That said, if you're concerned about re-sale value of whatever car you want to buy, try and buy the "full option" package if you can. The amount of time wasters I had who would either offer me something silly or just walk away in disgust because I did not have leather seats and a sunroof (and why would anyone in their right mind actually want that in Dubai anyway?) was astounding. "I cannot have car that is not full option, unacceptable!"


----------



## cfposi (Jun 12, 2015)

Gavtek said:


> For what it's worth, I bought a brand new Prado and sold it after 2 and a half years (with 35k on the clock). The difference between what I paid for it and what I got from selling it worked out at 950 Dhs per month in depreciation. Compare that with what you'd pay to rent a base Yaris.


Is there a good way to estimate depreciation on a new car? I'm thinking of buying a new car but am not sure what my budget should be. Loans aren't a problem, but I don't want to over-borrow. Any tips on calculating an initial budget if you're aiming to sell the car in 2 years?


----------



## Gavtek (Aug 23, 2009)

Any Toyota/Nissan with a V6 engine and above, Mitsubishi Pajero with decent spec and any Lexus should have the best resale value/

If you only want to keep it for 2 years, I'd suggest buying something that's already 1/2 years old but came with 5 years warranty when new. It should still be in good condition and you'll take less of a hit when you sell it than you would with a new one.


----------



## TallyHo (Aug 21, 2011)

Mazda has pretty decent CX-5 and CX-9 and full options are well under your budget and they're throwing in 150K warranty and up to 60K free servicing. Really not bad! 

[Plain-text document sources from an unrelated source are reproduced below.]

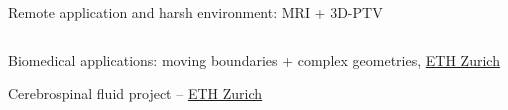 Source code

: \begin{frame}[label=app-13]{Remote application and harsh environment: MRI + 3D-PTV}
    \begin{columns}
        \centering{}
    \end{columns}
\end{frame}

\begin{frame}[label=app-14]{Biomedical applications: moving boundaries + complex geometries, \href{https://www.dropbox.com/s/p1xnc7mefoqboti/aorta_rigid.mp4?dl=0}{ETH Zurich}}
\end{frame}

\begin{frame}[label=app-15]{Cerebrospinal fluid project -- \href{https://idsc.ethz.ch/research-guzzella-onder/research-projects/ProjectArchive/csf-biothermofluidics.html}{ETH Zurich}}
\end{frame}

I've had "nice" cars in the past and the spell always wears off after a few months. You only drive a "nice" car (European luxury brand) for the following reasons:

1. You have more money than you know what to do with and you buy the car out of laziness. 

2. You're a snob and are buying the brand not the car.

3. You genuinely appreciate and love fine cars and happily put up with the maintenance and repair costs as a luxury German car is indeed a marvellous piece of engineering. 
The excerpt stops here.